A arte sacra encontrou, neste conjunto extraordinário, uma força expressiva excepcional, atingindo níveis de imorredoiro valor quer estético quer religioso. O que vai caracterizando cada vez mais tal arte, sob o impulso do Humanismo e do Renascimento e das sucessivas tendências da cultura e da ciência, é um crescente interesse pelo homem, pelo mundo, pela realidade histórica. Esta atenção, por si mesma, não é de modo algum um perigo para a fé cristã, centrada sobre o mistério da Encarnação e, portanto, sobre a valorização do homem por parte de Deus. Precisamente os maiores artistas acima mencionados no-lo demonstram. Bastaria pensar no modo como Miguel Ângelo exprime nas suas pinturas e esculturas, a beleza do corpo humano.(16)

Aliás, mesmo no novo clima dos últimos séculos quando parte da sociedade parece indiferente à fé, a arte religiosa não cessou de avançar.
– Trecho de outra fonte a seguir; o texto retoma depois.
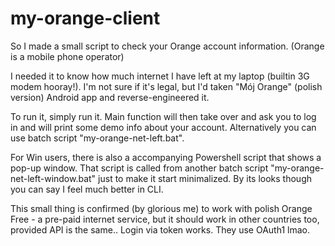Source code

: # my-orange-client
So I made a small script to check your Orange account information. (Orange is a mobile phone operator)

I needed it to know how much internet I have left at my laptop (builtin 3G modem hooray!).
I'm not sure if it's legal, but I'd taken "Mój Orange" (polish version) Android app and reverse-engineered it.

To run it, simply run it. Main function will then take over and ask you to log in and will print some demo info about your account. Alternatively you can use batch script "my-orange-net-left.bat".

For Win users, there is also a accompanying Powershell script that shows a pop-up window. That script is called from another batch script "my-orange-net-left-window.bat" just to make it start minimalized.
By its looks though you can say I feel much better in CLI.

This small thing is confirmed (by glorious me) to work with polish Orange Free - a pre-paid internet service, but it should work in other countries too, provided API is the same..
Login via token works. They use OAuth1 lmao.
A constatação torna-se ainda mais palpável, se da vertente das artes figurativas se passa a considerar o grande desenvolvimento que, neste mesmo período de tempo, teve a música sacra, composta para as necessidades litúrgicas, ou apenas relacionada com temas religiosos. Sem contar tantos artistas que a ela se dedicaram amplamente (como não lembrar Pero Luís de Palestrina, Orlando de Lasso, Tomás Luís de Victoria?), é sabido que muitos dos grandes compositores — de Händel a Bach, de Mozart a Schubert, de Beethoven a Berlioz, de Listz a Verdi — nos ofereceram obras de altíssima inspiração também neste campo.